_YOUR TASK:_ For the entries below, say how many lines hold the word "available", with the number as the only reply.

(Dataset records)
------------------------------------------------------------

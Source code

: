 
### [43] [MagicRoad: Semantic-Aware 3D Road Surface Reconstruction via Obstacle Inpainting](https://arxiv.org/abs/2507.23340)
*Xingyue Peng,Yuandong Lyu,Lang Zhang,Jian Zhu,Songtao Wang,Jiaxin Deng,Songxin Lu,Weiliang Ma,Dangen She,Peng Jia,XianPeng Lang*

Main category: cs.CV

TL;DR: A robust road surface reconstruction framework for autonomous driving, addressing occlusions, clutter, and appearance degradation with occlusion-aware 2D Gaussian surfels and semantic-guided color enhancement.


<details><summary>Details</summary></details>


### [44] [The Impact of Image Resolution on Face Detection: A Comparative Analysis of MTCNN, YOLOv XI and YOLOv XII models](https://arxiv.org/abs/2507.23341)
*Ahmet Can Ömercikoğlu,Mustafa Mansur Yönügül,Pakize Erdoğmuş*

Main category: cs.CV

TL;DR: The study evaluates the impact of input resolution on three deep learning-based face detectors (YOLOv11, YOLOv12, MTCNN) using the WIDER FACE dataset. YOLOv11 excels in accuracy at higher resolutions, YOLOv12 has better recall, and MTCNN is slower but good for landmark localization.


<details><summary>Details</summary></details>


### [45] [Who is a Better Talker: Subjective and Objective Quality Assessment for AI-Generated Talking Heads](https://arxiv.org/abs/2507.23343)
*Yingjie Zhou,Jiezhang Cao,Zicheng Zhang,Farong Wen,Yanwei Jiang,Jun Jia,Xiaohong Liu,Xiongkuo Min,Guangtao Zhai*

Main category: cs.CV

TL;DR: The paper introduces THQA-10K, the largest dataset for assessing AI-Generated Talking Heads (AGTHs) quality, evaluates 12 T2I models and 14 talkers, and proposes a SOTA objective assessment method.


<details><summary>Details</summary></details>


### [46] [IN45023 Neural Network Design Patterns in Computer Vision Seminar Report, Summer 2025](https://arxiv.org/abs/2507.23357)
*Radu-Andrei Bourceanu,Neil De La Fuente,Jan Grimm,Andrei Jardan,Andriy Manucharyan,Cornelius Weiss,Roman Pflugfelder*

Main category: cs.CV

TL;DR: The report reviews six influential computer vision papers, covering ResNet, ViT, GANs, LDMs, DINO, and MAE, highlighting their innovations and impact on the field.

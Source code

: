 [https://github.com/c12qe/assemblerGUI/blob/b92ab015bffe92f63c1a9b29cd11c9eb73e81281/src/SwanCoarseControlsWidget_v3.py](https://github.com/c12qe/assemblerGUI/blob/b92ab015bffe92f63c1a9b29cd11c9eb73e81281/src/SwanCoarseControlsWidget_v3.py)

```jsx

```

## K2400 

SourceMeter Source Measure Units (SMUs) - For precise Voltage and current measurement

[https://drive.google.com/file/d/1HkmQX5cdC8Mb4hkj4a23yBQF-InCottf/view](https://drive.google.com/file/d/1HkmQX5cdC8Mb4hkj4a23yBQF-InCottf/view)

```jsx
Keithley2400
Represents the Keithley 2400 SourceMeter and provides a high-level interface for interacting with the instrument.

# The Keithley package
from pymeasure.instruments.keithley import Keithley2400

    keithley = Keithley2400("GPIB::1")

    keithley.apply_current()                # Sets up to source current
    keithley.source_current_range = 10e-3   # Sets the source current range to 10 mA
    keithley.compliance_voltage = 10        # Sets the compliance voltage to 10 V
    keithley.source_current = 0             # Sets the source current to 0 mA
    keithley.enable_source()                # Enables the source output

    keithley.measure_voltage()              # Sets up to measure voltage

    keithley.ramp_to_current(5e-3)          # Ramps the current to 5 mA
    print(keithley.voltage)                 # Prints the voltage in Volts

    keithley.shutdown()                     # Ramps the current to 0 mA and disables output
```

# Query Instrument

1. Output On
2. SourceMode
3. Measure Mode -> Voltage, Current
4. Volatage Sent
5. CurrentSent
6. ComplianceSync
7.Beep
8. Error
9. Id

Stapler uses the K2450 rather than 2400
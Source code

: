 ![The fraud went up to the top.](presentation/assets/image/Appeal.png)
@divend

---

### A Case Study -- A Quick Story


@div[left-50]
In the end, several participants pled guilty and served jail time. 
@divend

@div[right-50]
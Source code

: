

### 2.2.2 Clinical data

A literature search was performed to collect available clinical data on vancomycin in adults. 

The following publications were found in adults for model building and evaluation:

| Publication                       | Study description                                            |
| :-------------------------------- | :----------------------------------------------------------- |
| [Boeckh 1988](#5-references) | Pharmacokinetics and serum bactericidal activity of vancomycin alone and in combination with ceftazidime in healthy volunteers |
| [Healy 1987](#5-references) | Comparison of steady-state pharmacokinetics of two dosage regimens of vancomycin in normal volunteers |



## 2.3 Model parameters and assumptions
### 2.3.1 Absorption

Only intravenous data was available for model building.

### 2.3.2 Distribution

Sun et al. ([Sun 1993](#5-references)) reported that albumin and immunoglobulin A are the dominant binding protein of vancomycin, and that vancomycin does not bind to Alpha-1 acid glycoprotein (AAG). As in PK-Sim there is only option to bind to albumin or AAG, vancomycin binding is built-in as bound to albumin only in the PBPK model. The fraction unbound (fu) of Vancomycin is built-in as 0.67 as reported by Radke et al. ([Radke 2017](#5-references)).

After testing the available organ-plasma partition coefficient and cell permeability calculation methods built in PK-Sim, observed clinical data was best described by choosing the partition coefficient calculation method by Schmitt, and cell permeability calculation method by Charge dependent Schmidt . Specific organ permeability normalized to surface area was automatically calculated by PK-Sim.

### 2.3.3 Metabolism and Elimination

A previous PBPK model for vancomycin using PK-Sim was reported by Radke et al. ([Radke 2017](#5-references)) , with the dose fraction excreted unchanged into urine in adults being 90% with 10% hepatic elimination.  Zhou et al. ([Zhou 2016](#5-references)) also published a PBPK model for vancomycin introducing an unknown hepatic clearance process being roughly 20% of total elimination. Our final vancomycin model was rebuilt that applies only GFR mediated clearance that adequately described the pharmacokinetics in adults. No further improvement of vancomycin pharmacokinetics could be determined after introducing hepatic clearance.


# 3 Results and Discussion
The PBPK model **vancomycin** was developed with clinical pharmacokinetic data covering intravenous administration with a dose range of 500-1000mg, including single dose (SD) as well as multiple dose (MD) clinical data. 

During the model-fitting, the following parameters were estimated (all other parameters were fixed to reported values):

------------------------------------------------------------

_EXERCISE OUTPUT:_ 3